> [Action item] Take every line from the records below that includes the word "Fixed".

> [Dataset excerpts]
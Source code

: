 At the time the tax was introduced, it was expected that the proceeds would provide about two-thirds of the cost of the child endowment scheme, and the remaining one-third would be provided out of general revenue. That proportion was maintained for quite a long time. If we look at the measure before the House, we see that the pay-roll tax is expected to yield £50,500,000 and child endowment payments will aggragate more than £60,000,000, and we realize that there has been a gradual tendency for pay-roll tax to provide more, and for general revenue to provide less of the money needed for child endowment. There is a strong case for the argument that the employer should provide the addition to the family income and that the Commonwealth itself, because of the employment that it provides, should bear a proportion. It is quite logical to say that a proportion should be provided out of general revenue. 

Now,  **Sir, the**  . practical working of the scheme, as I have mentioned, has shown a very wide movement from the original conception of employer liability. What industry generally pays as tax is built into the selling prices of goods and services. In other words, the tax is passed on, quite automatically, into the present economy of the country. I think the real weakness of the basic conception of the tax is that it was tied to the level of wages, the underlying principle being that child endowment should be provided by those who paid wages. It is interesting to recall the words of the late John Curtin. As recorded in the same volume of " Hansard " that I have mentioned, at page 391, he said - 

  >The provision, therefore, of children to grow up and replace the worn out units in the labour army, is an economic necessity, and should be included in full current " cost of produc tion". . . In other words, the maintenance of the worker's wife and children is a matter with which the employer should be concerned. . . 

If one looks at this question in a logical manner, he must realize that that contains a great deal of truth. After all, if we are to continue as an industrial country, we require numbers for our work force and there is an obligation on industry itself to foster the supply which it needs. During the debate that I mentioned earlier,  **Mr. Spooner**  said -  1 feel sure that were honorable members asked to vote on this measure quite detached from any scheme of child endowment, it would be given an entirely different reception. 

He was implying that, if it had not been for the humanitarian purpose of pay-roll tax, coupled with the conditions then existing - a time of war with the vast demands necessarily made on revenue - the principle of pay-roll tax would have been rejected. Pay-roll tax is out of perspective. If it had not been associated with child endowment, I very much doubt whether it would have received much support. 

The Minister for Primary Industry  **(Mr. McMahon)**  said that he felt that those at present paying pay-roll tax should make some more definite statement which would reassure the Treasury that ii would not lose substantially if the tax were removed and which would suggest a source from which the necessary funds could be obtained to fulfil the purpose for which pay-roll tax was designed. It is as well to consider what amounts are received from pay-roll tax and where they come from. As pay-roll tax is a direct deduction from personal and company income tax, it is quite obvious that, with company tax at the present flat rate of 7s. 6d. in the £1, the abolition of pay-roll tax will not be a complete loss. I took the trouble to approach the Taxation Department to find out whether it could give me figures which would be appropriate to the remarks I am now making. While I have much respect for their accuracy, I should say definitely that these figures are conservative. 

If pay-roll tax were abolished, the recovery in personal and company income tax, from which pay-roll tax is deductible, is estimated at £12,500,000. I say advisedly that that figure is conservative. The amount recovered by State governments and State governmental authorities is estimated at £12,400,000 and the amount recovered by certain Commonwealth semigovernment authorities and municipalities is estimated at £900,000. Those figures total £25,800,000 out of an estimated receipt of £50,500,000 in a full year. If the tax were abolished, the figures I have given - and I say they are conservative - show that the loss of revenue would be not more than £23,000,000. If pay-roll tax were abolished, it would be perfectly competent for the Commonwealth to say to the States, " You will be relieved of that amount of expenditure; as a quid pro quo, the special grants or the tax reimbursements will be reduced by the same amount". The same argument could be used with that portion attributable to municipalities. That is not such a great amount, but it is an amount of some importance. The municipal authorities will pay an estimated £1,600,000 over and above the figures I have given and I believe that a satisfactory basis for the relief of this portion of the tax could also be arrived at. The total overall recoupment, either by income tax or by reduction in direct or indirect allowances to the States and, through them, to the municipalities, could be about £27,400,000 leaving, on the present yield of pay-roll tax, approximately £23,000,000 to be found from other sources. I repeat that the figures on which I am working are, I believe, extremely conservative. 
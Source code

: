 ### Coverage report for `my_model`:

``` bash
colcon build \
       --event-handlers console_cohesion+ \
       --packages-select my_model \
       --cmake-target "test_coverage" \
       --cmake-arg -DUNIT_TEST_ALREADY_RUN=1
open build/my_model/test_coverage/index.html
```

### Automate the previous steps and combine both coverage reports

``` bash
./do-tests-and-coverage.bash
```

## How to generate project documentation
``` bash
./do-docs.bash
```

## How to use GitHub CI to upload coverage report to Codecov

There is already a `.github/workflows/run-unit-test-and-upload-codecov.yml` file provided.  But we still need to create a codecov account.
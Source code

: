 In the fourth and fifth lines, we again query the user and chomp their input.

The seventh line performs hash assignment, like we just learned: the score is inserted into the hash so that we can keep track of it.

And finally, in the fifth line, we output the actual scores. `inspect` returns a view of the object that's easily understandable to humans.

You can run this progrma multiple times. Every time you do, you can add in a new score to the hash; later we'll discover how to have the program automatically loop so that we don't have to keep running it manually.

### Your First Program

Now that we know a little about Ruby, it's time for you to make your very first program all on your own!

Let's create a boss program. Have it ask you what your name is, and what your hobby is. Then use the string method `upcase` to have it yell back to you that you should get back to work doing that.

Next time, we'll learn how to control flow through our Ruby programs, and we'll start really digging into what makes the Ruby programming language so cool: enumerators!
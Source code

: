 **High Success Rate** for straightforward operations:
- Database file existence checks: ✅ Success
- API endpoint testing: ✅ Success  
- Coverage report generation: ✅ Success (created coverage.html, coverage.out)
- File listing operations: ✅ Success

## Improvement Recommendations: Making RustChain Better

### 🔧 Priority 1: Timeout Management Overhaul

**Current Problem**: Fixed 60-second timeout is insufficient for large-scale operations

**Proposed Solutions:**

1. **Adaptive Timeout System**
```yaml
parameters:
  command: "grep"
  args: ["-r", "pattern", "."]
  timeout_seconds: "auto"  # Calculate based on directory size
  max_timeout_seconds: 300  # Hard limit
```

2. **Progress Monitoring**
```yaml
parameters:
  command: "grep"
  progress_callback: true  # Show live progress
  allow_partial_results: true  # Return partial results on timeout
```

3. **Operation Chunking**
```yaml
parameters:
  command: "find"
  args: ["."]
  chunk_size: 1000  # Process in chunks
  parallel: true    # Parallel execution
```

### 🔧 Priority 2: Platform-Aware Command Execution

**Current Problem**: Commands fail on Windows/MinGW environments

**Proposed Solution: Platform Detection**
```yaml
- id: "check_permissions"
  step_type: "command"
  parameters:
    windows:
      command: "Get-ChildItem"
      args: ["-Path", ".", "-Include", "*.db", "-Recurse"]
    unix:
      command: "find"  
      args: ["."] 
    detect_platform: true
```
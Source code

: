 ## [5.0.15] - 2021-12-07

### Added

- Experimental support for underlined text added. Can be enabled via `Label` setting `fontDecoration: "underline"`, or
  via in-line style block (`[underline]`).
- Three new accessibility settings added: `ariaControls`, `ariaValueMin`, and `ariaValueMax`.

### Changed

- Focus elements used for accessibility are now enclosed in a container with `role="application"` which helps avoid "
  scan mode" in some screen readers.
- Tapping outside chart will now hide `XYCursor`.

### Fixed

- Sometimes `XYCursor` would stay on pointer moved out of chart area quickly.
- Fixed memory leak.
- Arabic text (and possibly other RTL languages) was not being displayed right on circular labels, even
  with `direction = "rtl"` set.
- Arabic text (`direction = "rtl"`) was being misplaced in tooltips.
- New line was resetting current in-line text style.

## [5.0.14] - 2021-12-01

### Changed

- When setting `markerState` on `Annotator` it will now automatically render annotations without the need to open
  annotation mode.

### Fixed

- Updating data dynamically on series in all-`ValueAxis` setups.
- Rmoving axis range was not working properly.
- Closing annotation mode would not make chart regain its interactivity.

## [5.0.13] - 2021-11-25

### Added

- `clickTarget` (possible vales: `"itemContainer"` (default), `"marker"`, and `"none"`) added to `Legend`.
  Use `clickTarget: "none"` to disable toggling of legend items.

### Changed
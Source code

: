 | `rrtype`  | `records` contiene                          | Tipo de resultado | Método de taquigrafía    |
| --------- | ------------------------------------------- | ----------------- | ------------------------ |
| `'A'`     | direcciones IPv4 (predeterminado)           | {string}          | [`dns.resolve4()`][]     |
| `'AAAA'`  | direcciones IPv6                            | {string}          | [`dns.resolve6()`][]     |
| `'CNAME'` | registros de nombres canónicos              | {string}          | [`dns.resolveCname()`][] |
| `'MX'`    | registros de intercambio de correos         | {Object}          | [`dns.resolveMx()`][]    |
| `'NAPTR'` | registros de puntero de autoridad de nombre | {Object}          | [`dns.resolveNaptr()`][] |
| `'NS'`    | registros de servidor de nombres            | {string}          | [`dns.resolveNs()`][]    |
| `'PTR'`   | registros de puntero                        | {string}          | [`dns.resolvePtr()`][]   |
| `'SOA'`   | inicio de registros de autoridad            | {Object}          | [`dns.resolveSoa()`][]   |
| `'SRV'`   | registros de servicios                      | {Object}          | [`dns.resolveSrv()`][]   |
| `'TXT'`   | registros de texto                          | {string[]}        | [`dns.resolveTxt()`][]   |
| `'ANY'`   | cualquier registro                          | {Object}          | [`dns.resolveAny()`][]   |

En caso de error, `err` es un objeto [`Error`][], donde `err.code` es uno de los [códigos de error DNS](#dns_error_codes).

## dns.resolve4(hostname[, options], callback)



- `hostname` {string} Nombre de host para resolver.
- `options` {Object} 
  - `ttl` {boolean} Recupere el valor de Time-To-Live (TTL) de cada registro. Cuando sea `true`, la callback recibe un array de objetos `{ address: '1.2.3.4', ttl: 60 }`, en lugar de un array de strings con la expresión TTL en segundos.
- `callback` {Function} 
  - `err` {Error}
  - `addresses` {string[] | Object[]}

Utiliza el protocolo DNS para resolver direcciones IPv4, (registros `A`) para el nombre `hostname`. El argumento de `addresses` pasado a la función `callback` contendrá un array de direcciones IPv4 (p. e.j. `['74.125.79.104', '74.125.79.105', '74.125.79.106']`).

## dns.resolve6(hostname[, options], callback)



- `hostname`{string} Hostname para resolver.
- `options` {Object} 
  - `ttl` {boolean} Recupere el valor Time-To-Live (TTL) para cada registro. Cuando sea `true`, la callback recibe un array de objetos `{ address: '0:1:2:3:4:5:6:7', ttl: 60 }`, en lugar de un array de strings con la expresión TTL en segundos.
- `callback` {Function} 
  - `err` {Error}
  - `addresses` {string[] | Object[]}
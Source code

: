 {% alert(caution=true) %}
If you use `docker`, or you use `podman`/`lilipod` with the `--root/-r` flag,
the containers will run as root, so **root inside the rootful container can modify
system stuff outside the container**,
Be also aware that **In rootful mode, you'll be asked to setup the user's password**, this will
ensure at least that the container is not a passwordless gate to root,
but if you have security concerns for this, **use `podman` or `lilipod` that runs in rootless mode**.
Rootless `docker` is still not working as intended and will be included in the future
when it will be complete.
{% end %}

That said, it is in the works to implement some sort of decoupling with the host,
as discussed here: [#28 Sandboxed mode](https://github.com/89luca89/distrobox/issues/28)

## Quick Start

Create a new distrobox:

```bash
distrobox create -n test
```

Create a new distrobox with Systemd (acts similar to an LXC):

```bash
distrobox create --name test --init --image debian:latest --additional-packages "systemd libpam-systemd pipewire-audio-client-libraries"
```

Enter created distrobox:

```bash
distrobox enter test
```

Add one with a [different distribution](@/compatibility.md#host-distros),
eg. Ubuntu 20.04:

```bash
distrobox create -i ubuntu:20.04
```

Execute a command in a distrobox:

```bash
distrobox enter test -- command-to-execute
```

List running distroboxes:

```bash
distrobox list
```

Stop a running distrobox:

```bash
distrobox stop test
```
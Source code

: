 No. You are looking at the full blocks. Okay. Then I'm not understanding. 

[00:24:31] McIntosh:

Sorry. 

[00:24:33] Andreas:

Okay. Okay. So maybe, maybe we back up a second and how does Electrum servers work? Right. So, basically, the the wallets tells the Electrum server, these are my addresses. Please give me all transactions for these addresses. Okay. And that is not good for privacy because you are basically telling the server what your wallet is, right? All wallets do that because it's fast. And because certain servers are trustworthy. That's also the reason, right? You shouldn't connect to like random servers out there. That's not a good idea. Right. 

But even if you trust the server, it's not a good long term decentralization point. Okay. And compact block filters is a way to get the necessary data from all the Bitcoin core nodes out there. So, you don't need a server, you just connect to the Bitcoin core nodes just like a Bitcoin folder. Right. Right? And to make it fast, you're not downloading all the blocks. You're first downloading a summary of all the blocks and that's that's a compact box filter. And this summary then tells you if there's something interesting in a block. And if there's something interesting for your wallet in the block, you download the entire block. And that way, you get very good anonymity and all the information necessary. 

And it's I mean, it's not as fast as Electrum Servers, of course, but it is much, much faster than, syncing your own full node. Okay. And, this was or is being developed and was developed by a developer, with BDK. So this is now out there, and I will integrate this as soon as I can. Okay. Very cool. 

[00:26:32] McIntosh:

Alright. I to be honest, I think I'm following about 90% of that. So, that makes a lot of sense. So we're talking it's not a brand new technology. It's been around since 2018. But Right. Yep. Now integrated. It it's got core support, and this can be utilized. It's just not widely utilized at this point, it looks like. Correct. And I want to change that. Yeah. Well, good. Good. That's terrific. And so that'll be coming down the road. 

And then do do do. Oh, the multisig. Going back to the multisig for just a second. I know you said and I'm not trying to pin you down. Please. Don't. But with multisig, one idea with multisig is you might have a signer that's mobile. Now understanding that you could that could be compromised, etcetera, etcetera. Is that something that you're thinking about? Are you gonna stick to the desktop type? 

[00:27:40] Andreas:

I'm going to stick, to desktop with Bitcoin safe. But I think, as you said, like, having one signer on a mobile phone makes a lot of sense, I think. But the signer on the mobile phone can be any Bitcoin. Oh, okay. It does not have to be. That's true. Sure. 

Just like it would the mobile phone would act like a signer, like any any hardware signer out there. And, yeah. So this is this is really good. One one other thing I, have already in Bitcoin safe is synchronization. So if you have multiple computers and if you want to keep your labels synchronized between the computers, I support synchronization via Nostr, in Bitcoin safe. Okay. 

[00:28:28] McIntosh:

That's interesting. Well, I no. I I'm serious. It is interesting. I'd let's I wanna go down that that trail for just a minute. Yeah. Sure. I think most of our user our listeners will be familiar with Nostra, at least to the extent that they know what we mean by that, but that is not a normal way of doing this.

> [Written solution]
**Current Problem**: Fixed 60-second timeout is insufficient for large-scale operations
### Fixed
- Fixed memory leak.
### Fixed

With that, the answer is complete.